Boven Desak APH Usut Tuntas Dugaan Pungli dan Pemerasan di KSOP Bitung, Kabid KBPP Sampaikan Ini !!!

  • Bagikan

Bitung – MMCNews – Aktivis Kota Bitung, Muzakir Polo Boven, mendesak Aparat Penegak Hukum (APH) untuk segera mengusut tuntas dugaan praktik pungutan liar (pungli) dan pemerasan yang diduga terjadi di lingkungan Kantor Kesyahbandaran dan Otoritas Pelabuhan (KSOP) Bitung.
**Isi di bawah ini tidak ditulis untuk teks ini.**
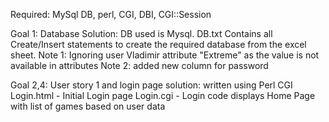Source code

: Required: MySql DB, perl, CGI, DBI, CGI::Session

Goal 1: Database
Solution: DB used is Mysql. DB.txt Contains all Create/Insert statements to create the required database from the excel sheet.
Note 1: Ignoring user Vladimir attribute "Extreme" as the value is not available in attributes
Note 2: added new column for password

Goal 2,4: User story 1 and login page
solution: written using Perl CGI
Login.html - Initial Login page
Login.cgi - Login code displays Home Page with list of games based on user data
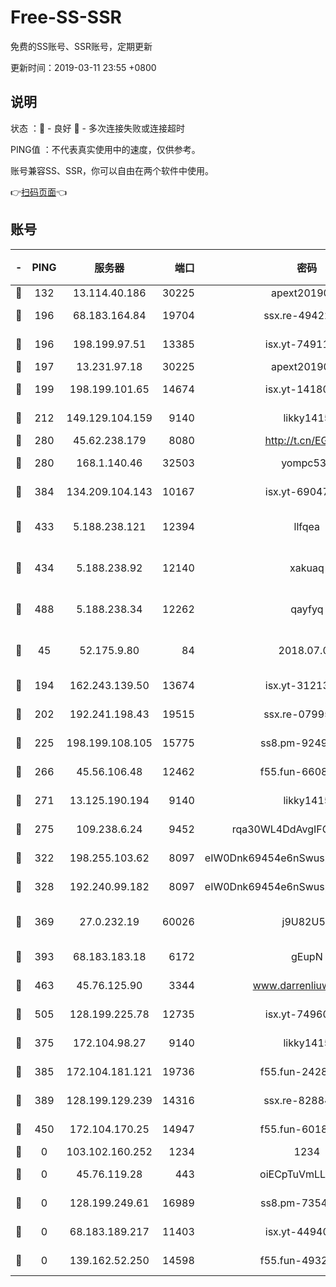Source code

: # Free-SS-SSR

免费的SS账号、SSR账号，定期更新

更新时间：2019-03-11 23:55 +0800

## 说明

状态     ：🙂 - 良好 🙁 - 多次连接失败或连接超时

PING值   ：不代表真实使用中的速度，仅供参考。

账号兼容SS、SSR，你可以自由在两个软件中使用。

👉[扫码页面](https://liesauer.github.io/Free-SS-SSR/)👈

## 账号

|-|PING|服务器|端口|密码|加密方式|区域|
|:----:|:----:|:-----:|-----:|:----:|:----:|:----:|
|🙂|132|13.114.40.186|30225|apext2019006|chacha20|JP|
|🙂|196|68.183.164.84|19704|ssx.re-49422223|aes-256-cfb|US|
|🙂|196|198.199.97.51|13385|isx.yt-74911301|aes-256-cfb|US|
|🙂|197|13.231.97.18|30225|apext2019006|chacha20|JP|
|🙂|199|198.199.101.65|14674|isx.yt-14180175|aes-256-cfb|US|
|🙂|212|149.129.104.159|9140|likky1415|aes-256-cfb|HK|
|🙂|280|45.62.238.179|8080|http://t.cn/EGJIyrl|rc4-md5|CA|
|🙂|280|168.1.140.46|32503|yompc535|aes-256-cfb|AU|
|🙂|384|134.209.104.143|10167|isx.yt-69047403|aes-256-cfb|SG|
|🙂|433|5.188.238.121|12394|llfqea|chacha20-ietf-poly1305|BR|
|🙂|434|5.188.238.92|12140|xakuaq|chacha20-ietf-poly1305|BR|
|🙂|488|5.188.238.34|12262|qayfyq|chacha20-ietf-poly1305|BR|
|🙂|45|52.175.9.80|84|2018.07.07|chacha20-ietf-poly1305|HK|
|🙂|194|162.243.139.50|13674|isx.yt-31213260|aes-256-cfb|US|
|🙂|202|192.241.198.43|19515|ssx.re-07995804|aes-256-cfb|US|
|🙂|225|198.199.108.105|15775|ss8.pm-92495647|aes-256-cfb|US|
|🙂|266|45.56.106.48|12462|f55.fun-66086122|aes-256-cfb|US|
|🙂|271|13.125.190.194|9140|likky1415|aes-256-cfb|KR|
|🙂|275|109.238.6.24|9452|rqa30WL4DdAvgIFG6Fs3znzTa|aes-256-cfb|FR|
|🙂|322|198.255.103.62|8097|eIW0Dnk69454e6nSwuspv9DmS201tQ0D|aes-256-cfb|US|
|🙂|328|192.240.99.182|8097|eIW0Dnk69454e6nSwuspv9DmS201tQ0D|aes-256-cfb|US|
|🙂|369|27.0.232.19|60026|j9U82U53|xchacha20-ietf-poly1305|HK|
|🙂|393|68.183.183.18|6172|gEupN|aes-256-cfb|SG|
|🙂|463|45.76.125.90|3344|www.darrenliuwei.com|aes-256-cfb|AU|
|🙂|505|128.199.225.78|12735|isx.yt-74960078|aes-256-cfb|SG|
|🙁|375|172.104.98.27|9140|likky1415|aes-256-cfb|JP|
|🙁|385|172.104.181.121|19736|f55.fun-24285581|aes-256-cfb|SG|
|🙁|389|128.199.129.239|14316|ssx.re-82884853|aes-256-cfb|SG|
|🙁|450|172.104.170.25|14947|f55.fun-60187573|aes-256-cfb|SG|
|🙁|0|103.102.160.252|1234|1234|rc4-md5|JP|
|🙁|0|45.76.119.28|443|oiECpTuVmLLxk4Ts|aes-256-cfb|AU|
|🙁|0|128.199.249.61|16989|ss8.pm-73548134|aes-256-cfb|SG|
|🙁|0|68.183.189.217|11403|isx.yt-44940799|aes-256-cfb|SG|
|🙁|0|139.162.52.250|14598|f55.fun-49326639|aes-256-cfb|SG|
Desakan tersebut disampaikan Boven menyusul beredarnya informasi di media sosial yang menyinggung adanya dugaan praktik pungli dan pemerasan di lingkungan KSOP Bitung.

Namun, saat dikonfirmasi oleh awak media melalui aplikasi WhatsApp, Kepala Bidang Keselamatan Berlayar, Penjagaan dan Patroli (KBPP) KSOP menyatakan bahwa informasi yang beredar tersebut tidak benar.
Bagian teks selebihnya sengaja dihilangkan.